Ia pun meminta penjelasan dari jajaran PT TASPEN maupun PT ASABRI mengenai dasar penunjukan tersebut.
“Saya ingin mengetahui seperti apa kajiannya. Apakah memang ada kesulitan mendapatkan sumber daya manusia yang kompeten, atau memang sengaja disusun seperti itu? Mohon penjelasannya dari Taspen maupun ASABRI,” kata Senantara.
Menurutnya, jabatan komisaris memiliki tanggung jawab yang besar dalam memastikan perusahaan berjalan sesuai prinsip good corporate governance (GCG). Karena itu, rangkap jabatan berpotensi mengurangi efektivitas pengawasan.

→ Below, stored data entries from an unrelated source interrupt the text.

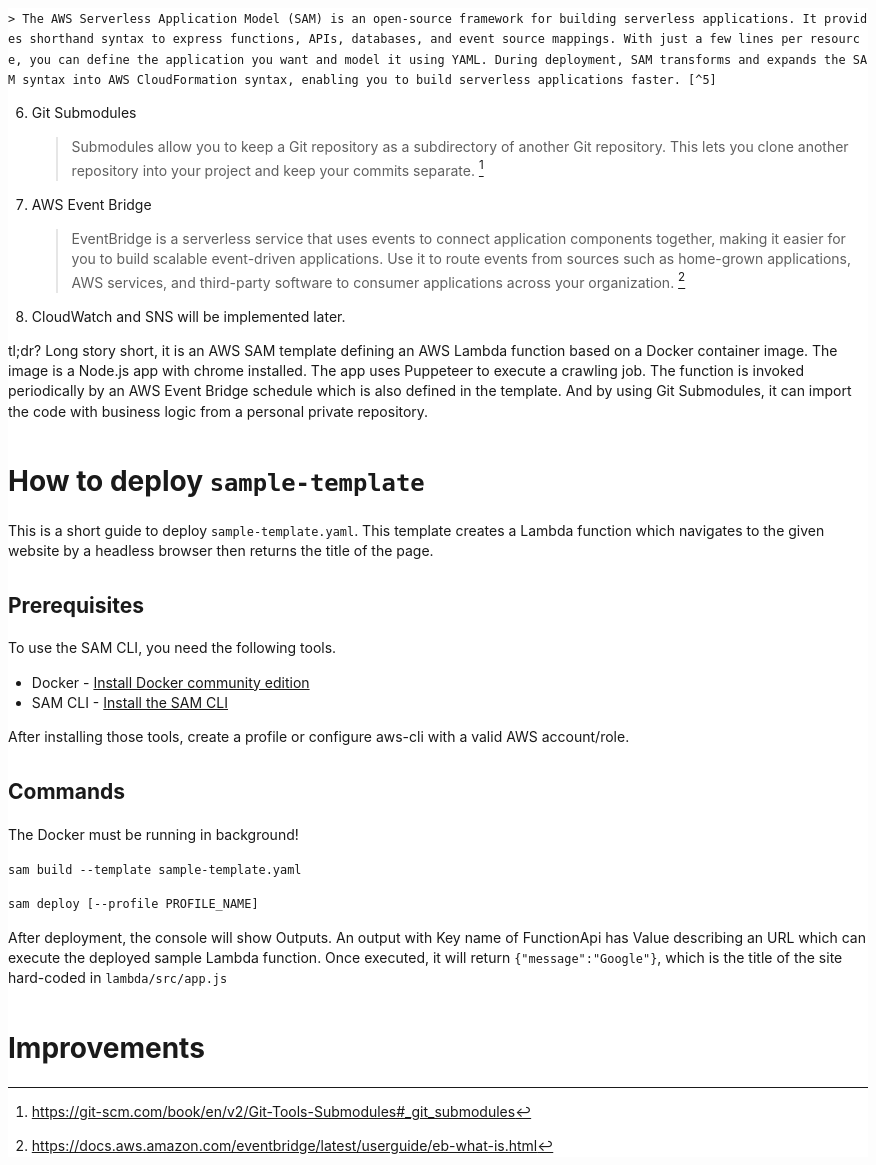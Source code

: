     > The AWS Serverless Application Model (SAM) is an open-source framework for building serverless applications. It provides shorthand syntax to express functions, APIs, databases, and event source mappings. With just a few lines per resource, you can define the application you want and model it using YAML. During deployment, SAM transforms and expands the SAM syntax into AWS CloudFormation syntax, enabling you to build serverless applications faster. [^5]
6. Git Submodules
    > Submodules allow you to keep a Git repository as a subdirectory of another Git repository. This lets you clone another repository into your project and keep your commits separate. [^6]
7. AWS Event Bridge
    > EventBridge is a serverless service that uses events to connect application components together, making it easier for you to build scalable event-driven applications. Use it to route events from sources such as home-grown applications, AWS services, and third-party software to consumer applications across your organization. [^7]
8. CloudWatch and SNS will be implemented later.

tl;dr? Long story short, it is an AWS SAM template defining an AWS Lambda function based on a Docker container image. The image is a Node.js app with chrome installed. The app uses Puppeteer to execute a crawling job. The function is invoked periodically by an AWS Event Bridge schedule which is also defined in the template. And by using Git Submodules, it can import the code with business logic from a personal private repository.

# How to deploy `sample-template`

This is a short guide to deploy `sample-template.yaml`. This template creates a Lambda function which navigates to the given website by a headless browser then returns the title of the page.

## Prerequisites

To use the SAM CLI, you need the following tools.

* Docker - [Install Docker community edition](https://hub.docker.com/search/?type=edition&offering=community)
* SAM CLI - [Install the SAM CLI](https://docs.aws.amazon.com/serverless-application-model/latest/developerguide/serverless-sam-cli-install.html)

After installing those tools, create a profile or configure aws-cli with a valid AWS account/role.

## Commands

The Docker must be running in background!

```shell
sam build --template sample-template.yaml
```

```shell
sam deploy [--profile PROFILE_NAME]
```

After deployment, the console will show Outputs. An output with Key name of FunctionApi has Value describing an URL which can execute the deployed sample Lambda function. Once executed, it will return `{"message":"Google"}`, which is the title of the site hard-coded in `lambda/src/app.js`

# Improvements


[^1]: https://nodejs.org/en
[^2]: https://pptr.dev/
[^3]: https://aws.amazon.com/lambda/?nc1=h_ls#How_it_works
[^4]: https://docs.docker.com/get-docker/#title
[^5]: https://aws.amazon.com/serverless/sam/
[^6]: https://git-scm.com/book/en/v2/Git-Tools-Submodules#_git_submodules
[^7]: https://docs.aws.amazon.com/eventbridge/latest/userguide/eb-what-is.html
[^8]: https://docs.aws.amazon.com/AWSEC2/latest/UserGuide/user-data.html
[^9]: https://docs.aws.amazon.com/AmazonECS/latest/userguide/what-is-fargate.html
[^10]: https://docs.aws.amazon.com/lambda/latest/dg/images-create.html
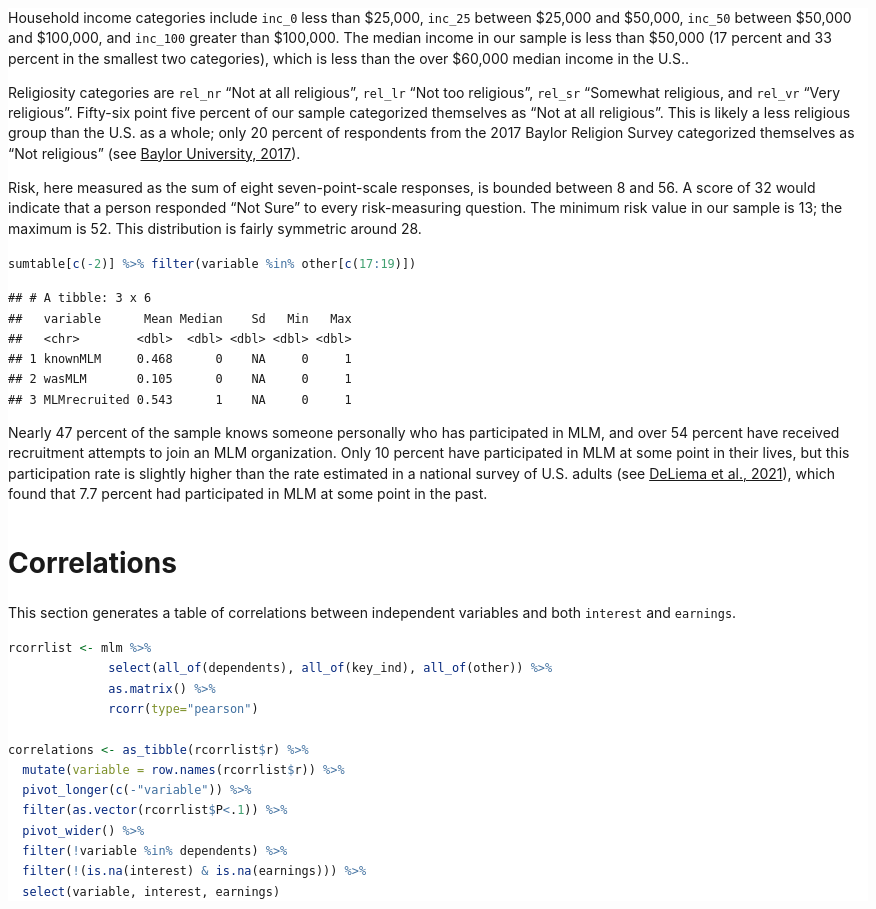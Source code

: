 Household income categories include `inc_0` less than $25,000, `inc_25`
between $25,000 and $50,000, `inc_50` between $50,000 and $100,000, and
`inc_100` greater than $100,000. The median income in our sample is less
than $50,000 (17 percent and 33 percent in the smallest two categories),
which is less than the over $60,000 median income in the U.S..

Religiosity categories are `rel_nr` “Not at all religious”, `rel_lr`
“Not too religious”, `rel_sr` “Somewhat religious, and `rel_vr` “Very
religious”. Fifty-six point five percent of our sample categorized
themselves as “Not at all religious”. This is likely a less religious
group than the U.S. as a whole; only 20 percent of respondents from the
2017 Baylor Religion Survey categorized themselves as “Not religious”
(see [Baylor University,
2017](https://www.thearda.com/Archive/Files/Descriptions/BRS5.asp)).

Risk, here measured as the sum of eight seven-point-scale responses, is
bounded between 8 and 56. A score of 32 would indicate that a person
responded “Not Sure” to every risk-measuring question. The minimum risk
value in our sample is 13; the maximum is 52. This distribution is
fairly symmetric around 28.

``` r
sumtable[c(-2)] %>% filter(variable %in% other[c(17:19)])
```

    ## # A tibble: 3 x 6
    ##   variable      Mean Median    Sd   Min   Max
    ##   <chr>        <dbl>  <dbl> <dbl> <dbl> <dbl>
    ## 1 knownMLM     0.468      0    NA     0     1
    ## 2 wasMLM       0.105      0    NA     0     1
    ## 3 MLMrecruited 0.543      1    NA     0     1

Nearly 47 percent of the sample knows someone personally who has
participated in MLM, and over 54 percent have received recruitment
attempts to join an MLM organization. Only 10 percent have participated
in MLM at some point in their lives, but this participation rate is
slightly higher than the rate estimated in a national survey of U.S.
adults (see [DeLiema et al.,
2021](https://doi.org/10.1163/24714607-bja10029)), which found that 7.7
percent had participated in MLM at some point in the past.

# Correlations

This section generates a table of correlations between independent
variables and both `interest` and `earnings`.

``` r
rcorrlist <- mlm %>%
              select(all_of(dependents), all_of(key_ind), all_of(other)) %>% 
              as.matrix() %>% 
              rcorr(type="pearson")

correlations <- as_tibble(rcorrlist$r) %>% 
  mutate(variable = row.names(rcorrlist$r)) %>% 
  pivot_longer(c(-"variable")) %>%
  filter(as.vector(rcorrlist$P<.1)) %>%
  pivot_wider() %>%
  filter(!variable %in% dependents) %>% 
  filter(!(is.na(interest) & is.na(earnings))) %>%
  select(variable, interest, earnings)
```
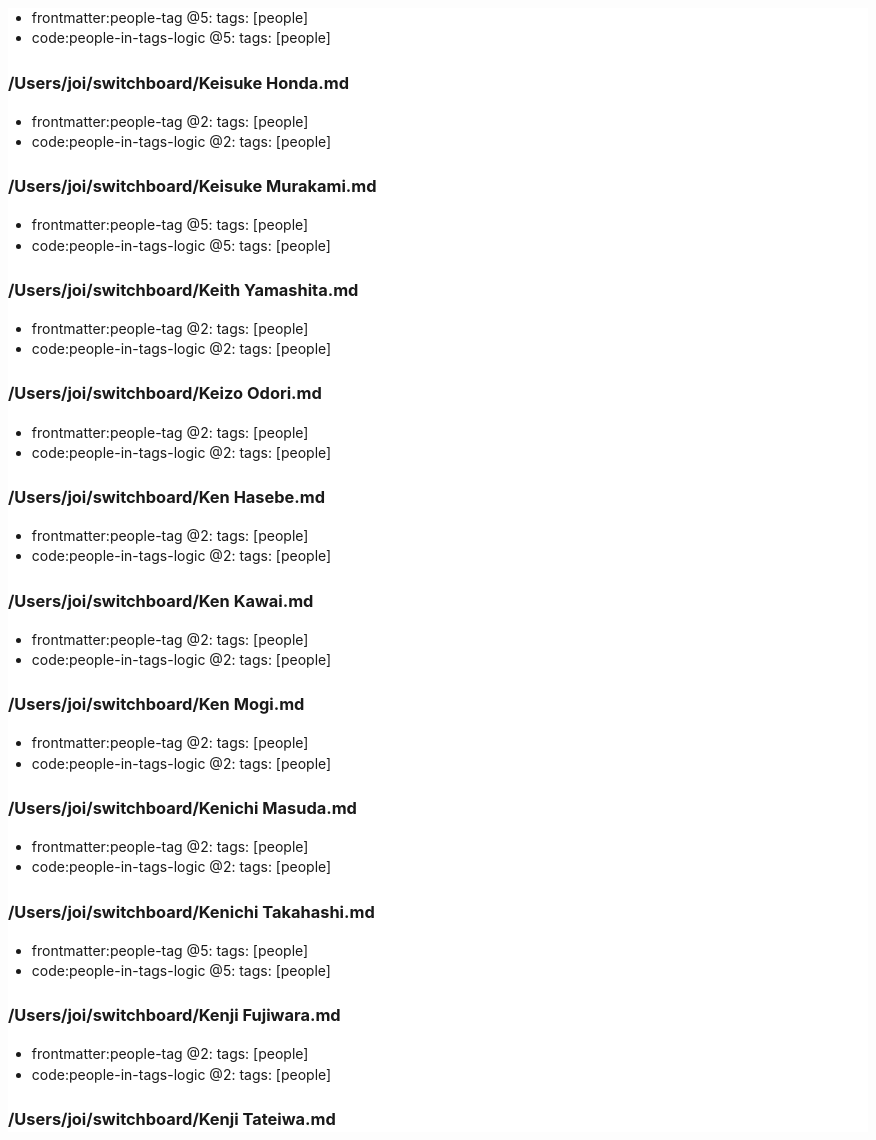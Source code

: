 - frontmatter:people-tag @5: tags: [people]
- code:people-in-tags-logic @5: tags: [people]

### /Users/joi/switchboard/Keisuke Honda.md

- frontmatter:people-tag @2: tags: [people]
- code:people-in-tags-logic @2: tags: [people]

### /Users/joi/switchboard/Keisuke Murakami.md

- frontmatter:people-tag @5: tags: [people]
- code:people-in-tags-logic @5: tags: [people]

### /Users/joi/switchboard/Keith Yamashita.md

- frontmatter:people-tag @2: tags: [people]
- code:people-in-tags-logic @2: tags: [people]

### /Users/joi/switchboard/Keizo Odori.md

- frontmatter:people-tag @2: tags: [people]
- code:people-in-tags-logic @2: tags: [people]

### /Users/joi/switchboard/Ken Hasebe.md

- frontmatter:people-tag @2: tags: [people]
- code:people-in-tags-logic @2: tags: [people]

### /Users/joi/switchboard/Ken Kawai.md

- frontmatter:people-tag @2: tags: [people]
- code:people-in-tags-logic @2: tags: [people]

### /Users/joi/switchboard/Ken Mogi.md

- frontmatter:people-tag @2: tags: [people]
- code:people-in-tags-logic @2: tags: [people]

### /Users/joi/switchboard/Kenichi Masuda.md

- frontmatter:people-tag @2: tags: [people]
- code:people-in-tags-logic @2: tags: [people]

### /Users/joi/switchboard/Kenichi Takahashi.md

- frontmatter:people-tag @5: tags: [people]
- code:people-in-tags-logic @5: tags: [people]

### /Users/joi/switchboard/Kenji Fujiwara.md

- frontmatter:people-tag @2: tags: [people]
- code:people-in-tags-logic @2: tags: [people]

### /Users/joi/switchboard/Kenji Tateiwa.md
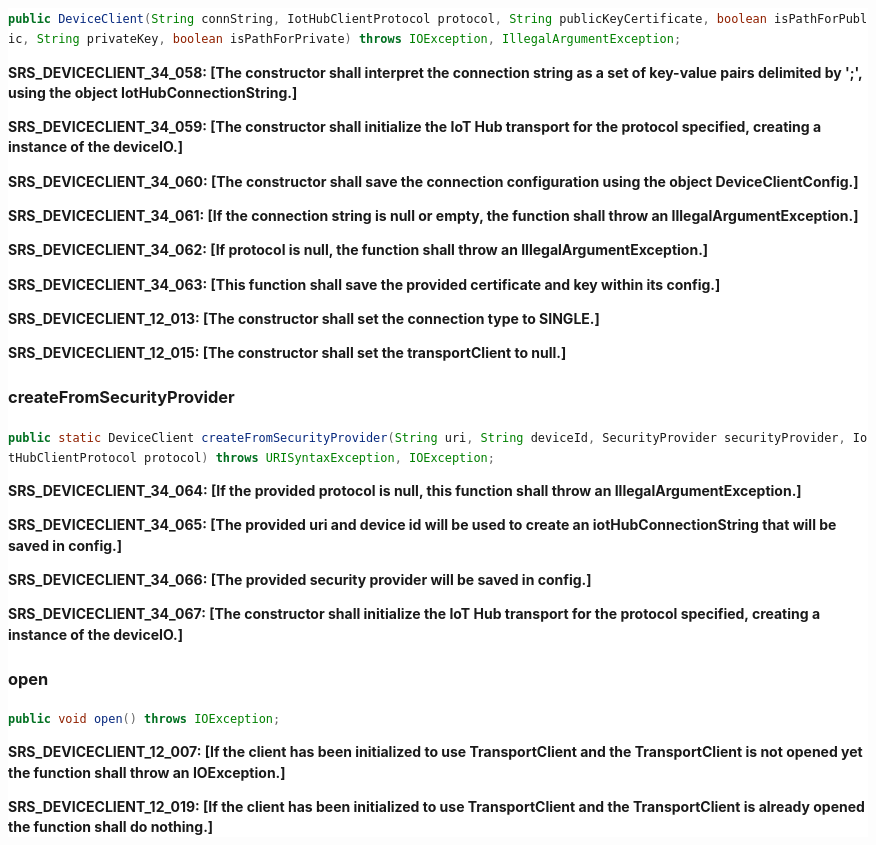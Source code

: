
 ```java
public DeviceClient(String connString, IotHubClientProtocol protocol, String publicKeyCertificate, boolean isPathForPublic, String privateKey, boolean isPathForPrivate) throws IOException, IllegalArgumentException;
```

**SRS_DEVICECLIENT_34_058: [**The constructor shall interpret the connection string as a set of key-value pairs delimited by ';', using the object IotHubConnectionString.**]**  

**SRS_DEVICECLIENT_34_059: [**The constructor shall initialize the IoT Hub transport for the protocol specified, creating a instance of the deviceIO.**]**  

**SRS_DEVICECLIENT_34_060: [**The constructor shall save the connection configuration using the object DeviceClientConfig.**]**  

**SRS_DEVICECLIENT_34_061: [**If the connection string is null or empty, the function shall throw an IllegalArgumentException.**]**  

**SRS_DEVICECLIENT_34_062: [**If protocol is null, the function shall throw an IllegalArgumentException.**]**  

**SRS_DEVICECLIENT_34_063: [**This function shall save the provided certificate and key within its config.**]**

**SRS_DEVICECLIENT_12_013: [**The constructor shall set the connection type to SINGLE.**]**

**SRS_DEVICECLIENT_12_015: [**The constructor shall set the transportClient to null.**]**


### createFromSecurityProvider

```java
public static DeviceClient createFromSecurityProvider(String uri, String deviceId, SecurityProvider securityProvider, IotHubClientProtocol protocol) throws URISyntaxException, IOException;
```

**SRS_DEVICECLIENT_34_064: [**If the provided protocol is null, this function shall throw an IllegalArgumentException.**]**

**SRS_DEVICECLIENT_34_065: [**The provided uri and device id will be used to create an iotHubConnectionString that will be saved in config.**]**

**SRS_DEVICECLIENT_34_066: [**The provided security provider will be saved in config.**]**

**SRS_DEVICECLIENT_34_067: [**The constructor shall initialize the IoT Hub transport for the protocol specified, creating a instance of the deviceIO.**]**  


### open

```java
public void open() throws IOException;
```

**SRS_DEVICECLIENT_12_007: [**If the client has been initialized to use TransportClient and the TransportClient is not opened yet the function shall throw an IOException.**]**

**SRS_DEVICECLIENT_12_019: [**If the client has been initialized to use TransportClient and the TransportClient is already opened the function shall do nothing.**]**
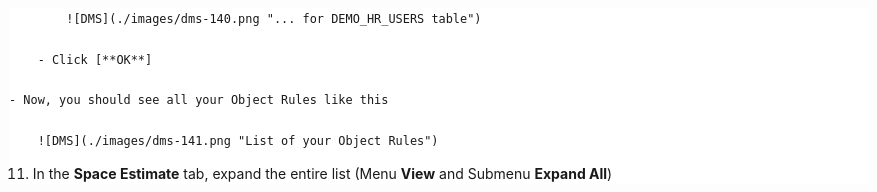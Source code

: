             ![DMS](./images/dms-140.png "... for DEMO_HR_USERS table")

        - Click [**OK**]

    - Now, you should see all your Object Rules like this

        ![DMS](./images/dms-141.png "List of your Object Rules")

11. In the **Space Estimate** tab, expand the entire list (Menu **View** and Submenu **Expand All**)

“Lagi-lagi saya katakan, kalau sudah rangkap jabatan, kita tahu kepala manusia cuma satu. Bagaimana bisa menjalankan fungsi pengawasan secara maksimal apabila tanggung jawabnya dibebankan pada posisi yang dirangkap?” ujarnya.
Senantara berharap persoalan tersebut menjadi perhatian serius manajemen PT TASPEN dan PT ASABRI. Ia menegaskan bahwa evaluasi Komisi VI DPR RI tidak hanya berfokus pada kinerja bisnis dan keuangan, tetapi juga memastikan tata kelola perusahaan berjalan transparan, independen, profesional, dan akuntabel agar kepercayaan peserta tetap terjaga serta persoalan masa lalu tidak kembali terulang.